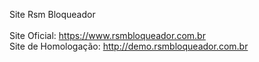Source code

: Site Rsm Bloqueador<br/><br/>
Site Oficial: https://www.rsmbloqueador.com.br<br/>
Site de Homologação: http://demo.rsmbloqueador.com.br
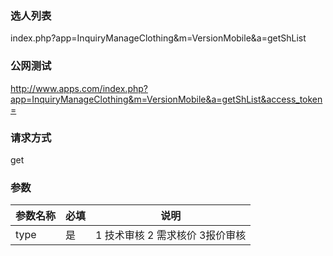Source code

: ### **选人列表**
index.php?app=InquiryManageClothing&m=VersionMobile&a=getShList

### **公网测试**
http://www.apps.com/index.php?app=InquiryManageClothing&m=VersionMobile&a=getShList&access_token=

### **请求方式**
get


### **参数**
| 参数名称  |必填|     说明      |
|------|-----|------|
| type| 是 |   1 技术审核 2 需求核价 3报价审核|
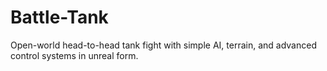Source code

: # Battle-Tank
Open-world head-to-head tank fight with simple AI, terrain, and advanced control systems in unreal form.
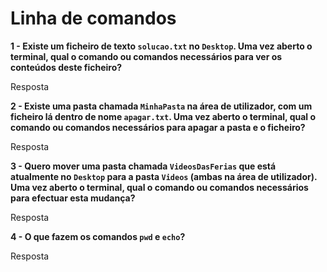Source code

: # Linha de comandos

**1 - Existe um ficheiro de texto `solucao.txt` no `Desktop`. Uma vez aberto o
terminal, qual o comando ou comandos necessários para ver os conteúdos deste ficheiro?**

Resposta

**2 - Existe uma pasta chamada `MinhaPasta` na área de utilizador, com um
ficheiro lá dentro de nome `apagar.txt`. Uma vez aberto o terminal, qual o
comando ou comandos necessários para apagar a pasta e o ficheiro?**

Resposta

**3 - Quero mover uma pasta chamada `VideosDasFerias` que está atualmente no
`Desktop` para a pasta `Videos` (ambas na área de utilizador). Uma vez aberto o
terminal, qual o comando ou comandos necessários para efectuar esta mudança?**

Resposta

**4 - O que fazem os comandos `pwd` e `echo`?**

Resposta
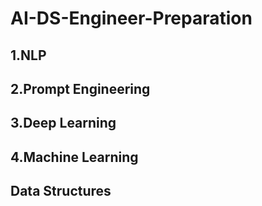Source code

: # AI-DS-Engineer-Preparation

## 1.NLP
## 2.Prompt Engineering
## 3.Deep Learning
## 4.Machine Learning
## Data Structures
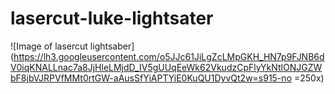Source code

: # lasercut-luke-lightsater

![Image of lasercut lightsaber](https://lh3.googleusercontent.com/o5JJc61JiLgZcLMpGKH_HN7p9FJNB6dV0iqKNALLnac7a8JjHleLMjdD_IV5gUUqEeWk62VkudzCpFlyYkNtlONJGZWbF8jbVJRPVfMMt0rtGW-aAusSfYiAPTYiE0KuQU1DyvQt2w=s915-no =250x)


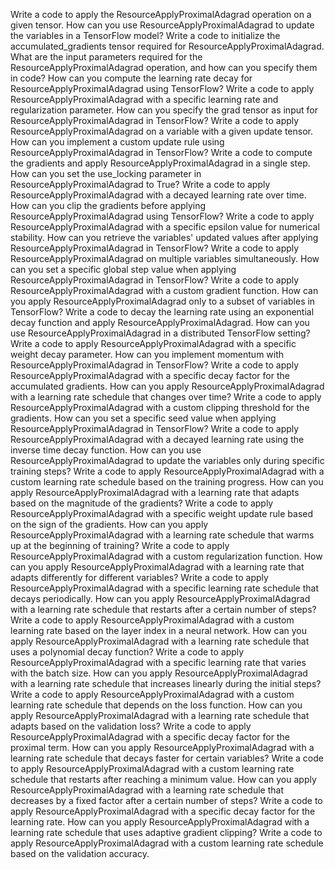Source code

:Write a code to apply the ResourceApplyProximalAdagrad operation on a given tensor.
How can you use ResourceApplyProximalAdagrad to update the variables in a TensorFlow model?
Write a code to initialize the accumulated_gradients tensor required for ResourceApplyProximalAdagrad.
What are the input parameters required for the ResourceApplyProximalAdagrad operation, and how can you specify them in code?
How can you compute the learning rate decay for ResourceApplyProximalAdagrad using TensorFlow?
Write a code to apply ResourceApplyProximalAdagrad with a specific learning rate and regularization parameter.
How can you specify the grad tensor as input for ResourceApplyProximalAdagrad in TensorFlow?
Write a code to apply ResourceApplyProximalAdagrad on a variable with a given update tensor.
How can you implement a custom update rule using ResourceApplyProximalAdagrad in TensorFlow?
Write a code to compute the gradients and apply ResourceApplyProximalAdagrad in a single step.
How can you set the use_locking parameter in ResourceApplyProximalAdagrad to True?
Write a code to apply ResourceApplyProximalAdagrad with a decayed learning rate over time.
How can you clip the gradients before applying ResourceApplyProximalAdagrad using TensorFlow?
Write a code to apply ResourceApplyProximalAdagrad with a specific epsilon value for numerical stability.
How can you retrieve the variables' updated values after applying ResourceApplyProximalAdagrad in TensorFlow?
Write a code to apply ResourceApplyProximalAdagrad on multiple variables simultaneously.
How can you set a specific global step value when applying ResourceApplyProximalAdagrad in TensorFlow?
Write a code to apply ResourceApplyProximalAdagrad with a custom gradient function.
How can you apply ResourceApplyProximalAdagrad only to a subset of variables in TensorFlow?
Write a code to decay the learning rate using an exponential decay function and apply ResourceApplyProximalAdagrad.
How can you use ResourceApplyProximalAdagrad in a distributed TensorFlow setting?
Write a code to apply ResourceApplyProximalAdagrad with a specific weight decay parameter.
How can you implement momentum with ResourceApplyProximalAdagrad in TensorFlow?
Write a code to apply ResourceApplyProximalAdagrad with a specific decay factor for the accumulated gradients.
How can you apply ResourceApplyProximalAdagrad with a learning rate schedule that changes over time?
Write a code to apply ResourceApplyProximalAdagrad with a custom clipping threshold for the gradients.
How can you set a specific seed value when applying ResourceApplyProximalAdagrad in TensorFlow?
Write a code to apply ResourceApplyProximalAdagrad with a decayed learning rate using the inverse time decay function.
How can you use ResourceApplyProximalAdagrad to update the variables only during specific training steps?
Write a code to apply ResourceApplyProximalAdagrad with a custom learning rate schedule based on the training progress.
How can you apply ResourceApplyProximalAdagrad with a learning rate that adapts based on the magnitude of the gradients?
Write a code to apply ResourceApplyProximalAdagrad with a specific weight update rule based on the sign of the gradients.
How can you apply ResourceApplyProximalAdagrad with a learning rate schedule that warms up at the beginning of training?
Write a code to apply ResourceApplyProximalAdagrad with a custom regularization function.
How can you apply ResourceApplyProximalAdagrad with a learning rate that adapts differently for different variables?
Write a code to apply ResourceApplyProximalAdagrad with a specific learning rate schedule that decays periodically.
How can you apply ResourceApplyProximalAdagrad with a learning rate schedule that restarts after a certain number of steps?
Write a code to apply ResourceApplyProximalAdagrad with a custom learning rate based on the layer index in a neural network.
How can you apply ResourceApplyProximalAdagrad with a learning rate schedule that uses a polynomial decay function?
Write a code to apply ResourceApplyProximalAdagrad with a specific learning rate that varies with the batch size.
How can you apply ResourceApplyProximalAdagrad with a learning rate schedule that increases linearly during the initial steps?
Write a code to apply ResourceApplyProximalAdagrad with a custom learning rate schedule that depends on the loss function.
How can you apply ResourceApplyProximalAdagrad with a learning rate schedule that adapts based on the validation loss?
Write a code to apply ResourceApplyProximalAdagrad with a specific decay factor for the proximal term.
How can you apply ResourceApplyProximalAdagrad with a learning rate schedule that decays faster for certain variables?
Write a code to apply ResourceApplyProximalAdagrad with a custom learning rate schedule that restarts after reaching a minimum value.
How can you apply ResourceApplyProximalAdagrad with a learning rate schedule that decreases by a fixed factor after a certain number of steps?
Write a code to apply ResourceApplyProximalAdagrad with a specific decay factor for the learning rate.
How can you apply ResourceApplyProximalAdagrad with a learning rate schedule that uses adaptive gradient clipping?
Write a code to apply ResourceApplyProximalAdagrad with a custom learning rate schedule based on the validation accuracy.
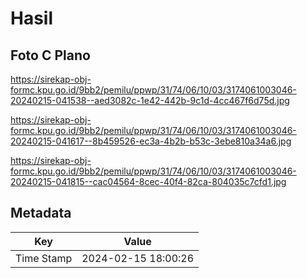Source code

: # Hasil

## Foto C Plano

https://sirekap-obj-formc.kpu.go.id/9bb2/pemilu/ppwp/31/74/06/10/03/3174061003046-20240215-041538--aed3082c-1e42-442b-9c1d-4cc467f6d75d.jpg

https://sirekap-obj-formc.kpu.go.id/9bb2/pemilu/ppwp/31/74/06/10/03/3174061003046-20240215-041617--8b459526-ec3a-4b2b-b53c-3ebe810a34a6.jpg

https://sirekap-obj-formc.kpu.go.id/9bb2/pemilu/ppwp/31/74/06/10/03/3174061003046-20240215-041815--cac04564-8cec-40f4-82ca-804035c7cfd1.jpg


## Metadata

| Key        | Value               |
| ---------- | ------------------- |
| Time Stamp | 2024-02-15 18:00:26 |



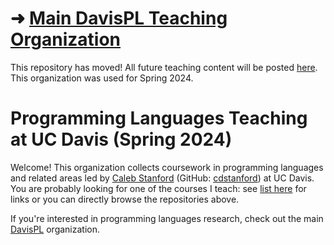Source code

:# ➜ [Main DavisPL Teaching Organization](https://github.com/DavisPL-Teaching)

This repository has moved! All future teaching content will be posted [here](https://github.com/DavisPL-Teaching). This organization was used for Spring 2024.

# Programming Languages Teaching at UC Davis (Spring 2024)

Welcome! This organization collects coursework in programming languages and related areas led by [Caleb Stanford](web.cs.ucdavis.edu/~cdstanford) (GitHub: [cdstanford](https://github.com/cdstanford)) at UC Davis.
You are probably looking for one of the courses I teach: see [list here](https://web.cs.ucdavis.edu/~cdstanford/teaching/) for links or you can directly browse the repositories above.

If you're interested in programming languages research, check out the main [DavisPL](https://github.com/orgs/DavisPL/) organization.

■ ■ ■

■ **Exercise aim**
Return only the part of the records above that opens with the line containing "Write a code to decay" and closes with the line containing "time decay function.", ends included.

■ **Exercise response**
Write a code to decay the learning rate using an exponential decay function and apply ResourceApplyProximalAdagrad.
How can you use ResourceApplyProximalAdagrad in a distributed TensorFlow setting?
Write a code to apply ResourceApplyProximalAdagrad with a specific weight decay parameter.
How can you implement momentum with ResourceApplyProximalAdagrad in TensorFlow?
Write a code to apply ResourceApplyProximalAdagrad with a specific decay factor for the accumulated gradients.
How can you apply ResourceApplyProximalAdagrad with a learning rate schedule that changes over time?
Write a code to apply ResourceApplyProximalAdagrad with a custom clipping threshold for the gradients.
How can you set a specific seed value when applying ResourceApplyProximalAdagrad in TensorFlow?
Write a code to apply ResourceApplyProximalAdagrad with a decayed learning rate using the inverse time decay function.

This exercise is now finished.